Unlike its original broadcast, Netflix released the series with a total of 90 episodes, and with a totally different ending to the one broadcast by Telemundo. Thus leaving an open ending to produce a new season, a fact that Telemundo did not confirm.

Plot 
Two years later, Catalina, la grande (Carmen Villalobos) assumes her new duties and responsibilities as the new director of the DEA in Colombia, her daughter Mariana (Stephania Duque), El Titi (Gregorio Pernía) and Dayana (Elianis Garrido) they have associated with Yésica Beltrán (Kimberly Reyes), their worst enemy, whose ambitions are increasingly dangerous. This time it was devastating to return with a formidable weapon since La Diabla has a new face thanks to a total face transplant. This finally manages to infiltrate the organization of the DEA precisely with the help of Mano Negra (Juan Pablo Gamboa). Without knowing it, Catalina Santana works hand-in-hand with Yésica but who presents herself under a new identity, that of Valeria Montes with the aim of slowly destroying her to end the growing rivalry that has existed between them for three decades.
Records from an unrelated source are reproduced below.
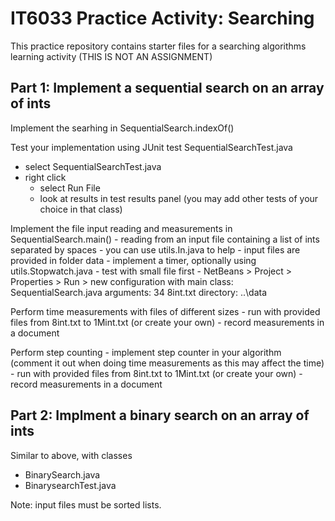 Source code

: # IT6033 Practice Activity: Searching
This practice repository contains starter files for a searching algorithms learning activity (THIS IS NOT AN ASSIGNMENT)

## Part 1: Implement a sequential search on an array of ints

Implement the searhing in SequentialSearch.indexOf()

Test your implementation using JUnit test SequentialSearchTest.java
* select SequentialSearchTest.java
* right click
    - select Run File
    - look at results in test results panel
    (you may add other tests of your choice in that class)
    
Implement the file input reading and measurements in SequentialSearch.main()
    - reading from an input file containing a list of ints separated by spaces
    - you can use utils.In.java to help
    - input files are provided in folder data
    - implement a timer, optionally using utils.Stopwatch.java
    - test with small file first
    - NetBeans > Project > Properties > Run > new configuration with 
                main class: SequentialSearch.java
                arguments: 34 8int.txt
                directory: ..\data
    
Perform time measurements with files of different sizes
    - run with provided files from 8int.txt to 1Mint.txt (or create your own)
    - record measurements in a document
    
Perform step counting
    - implement step counter in your algorithm (comment it out when doing time measurements as this may affect the time)
    - run with provided files from 8int.txt to 1Mint.txt (or create your own)
    - record measurements in a document


## Part 2: Implment a binary search on an array of ints

Similar to above, with classes
- BinarySearch.java
- BinarysearchTest.java

Note: input files must be sorted lists.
Meanwhile, Catalina, la grande will have to fight against the world of drug trafficking and a new cartel of criminals who threaten to flood the country with a new synthetic drug that will trigger a war between good and evil that will put Catalina's world to the test and of all those around her, like her friends Paola (Alejandra Pinzón) and Vanessa (Estefanía Gómez), recruited from the DEA. In addition, Catalina, la grande will be cornered by Zoraya Fuentes (Eileen Roca), who became Ingrid Román regarding her husband Santiago (Roberto Manrique), who is unjustly in jail because of Zoraya.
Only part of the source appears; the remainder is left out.